DATA SUPPLIED:

· · · ·

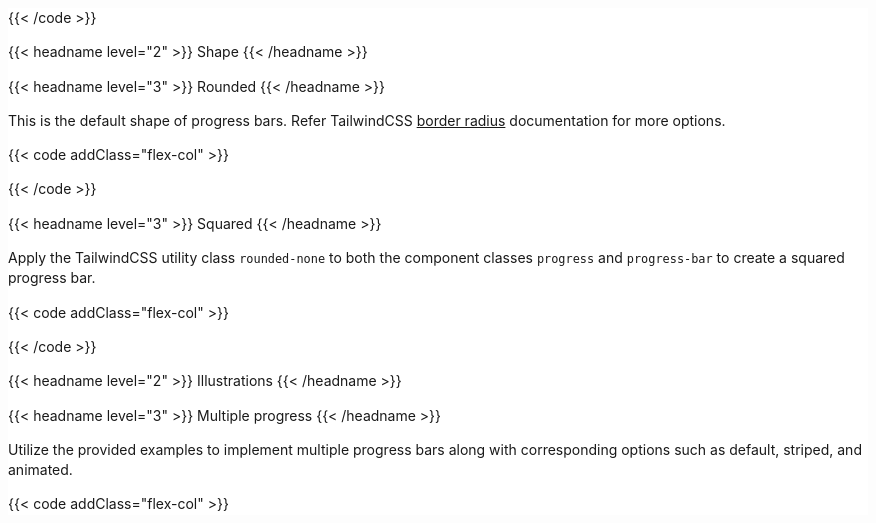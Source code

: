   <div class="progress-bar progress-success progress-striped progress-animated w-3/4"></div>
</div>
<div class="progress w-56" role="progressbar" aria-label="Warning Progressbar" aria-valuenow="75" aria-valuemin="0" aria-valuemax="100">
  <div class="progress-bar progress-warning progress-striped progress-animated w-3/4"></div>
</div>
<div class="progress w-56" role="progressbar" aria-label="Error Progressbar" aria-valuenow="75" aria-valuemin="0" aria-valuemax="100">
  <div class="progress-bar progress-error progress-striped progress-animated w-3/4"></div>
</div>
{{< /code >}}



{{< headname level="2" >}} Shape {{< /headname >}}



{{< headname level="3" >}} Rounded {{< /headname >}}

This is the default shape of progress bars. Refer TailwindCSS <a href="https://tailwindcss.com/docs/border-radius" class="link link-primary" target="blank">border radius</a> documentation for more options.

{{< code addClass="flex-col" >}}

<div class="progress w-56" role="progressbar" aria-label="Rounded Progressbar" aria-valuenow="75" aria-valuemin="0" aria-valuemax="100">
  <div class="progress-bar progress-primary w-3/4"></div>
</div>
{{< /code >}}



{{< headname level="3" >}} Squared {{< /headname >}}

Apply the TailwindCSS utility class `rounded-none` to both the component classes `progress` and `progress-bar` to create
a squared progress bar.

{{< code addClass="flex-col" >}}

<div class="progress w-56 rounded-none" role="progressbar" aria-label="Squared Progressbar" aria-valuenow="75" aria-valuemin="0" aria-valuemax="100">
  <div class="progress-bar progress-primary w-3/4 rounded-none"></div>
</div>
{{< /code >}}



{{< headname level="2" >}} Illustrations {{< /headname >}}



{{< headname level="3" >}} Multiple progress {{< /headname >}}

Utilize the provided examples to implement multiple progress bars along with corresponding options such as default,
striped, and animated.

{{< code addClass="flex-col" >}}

· · · ·

PROMPT: Set down the data above word for word, leaving every picture out.

TASK OUTPUT:
Source code

:   <div class="progress-bar progress-success progress-striped progress-animated w-3/4"></div>
</div>
<div class="progress w-56" role="progressbar" aria-label="Warning Progressbar" aria-valuenow="75" aria-valuemin="0" aria-valuemax="100">
  <div class="progress-bar progress-warning progress-striped progress-animated w-3/4"></div>
</div>
<div class="progress w-56" role="progressbar" aria-label="Error Progressbar" aria-valuenow="75" aria-valuemin="0" aria-valuemax="100">
  <div class="progress-bar progress-error progress-striped progress-animated w-3/4"></div>
</div>
{{< /code >}}



{{< headname level="2" >}} Shape {{< /headname >}}



{{< headname level="3" >}} Rounded {{< /headname >}}

This is the default shape of progress bars. Refer TailwindCSS <a href="https://tailwindcss.com/docs/border-radius" class="link link-primary" target="blank">border radius</a> documentation for more options.

{{< code addClass="flex-col" >}}

<div class="progress w-56" role="progressbar" aria-label="Rounded Progressbar" aria-valuenow="75" aria-valuemin="0" aria-valuemax="100">
  <div class="progress-bar progress-primary w-3/4"></div>
</div>
{{< /code >}}



{{< headname level="3" >}} Squared {{< /headname >}}

Apply the TailwindCSS utility class `rounded-none` to both the component classes `progress` and `progress-bar` to create
a squared progress bar.

{{< code addClass="flex-col" >}}

<div class="progress w-56 rounded-none" role="progressbar" aria-label="Squared Progressbar" aria-valuenow="75" aria-valuemin="0" aria-valuemax="100">
  <div class="progress-bar progress-primary w-3/4 rounded-none"></div>
</div>
{{< /code >}}



{{< headname level="2" >}} Illustrations {{< /headname >}}



{{< headname level="3" >}} Multiple progress {{< /headname >}}

Utilize the provided examples to implement multiple progress bars along with corresponding options such as default,
striped, and animated.

{{< code addClass="flex-col" >}}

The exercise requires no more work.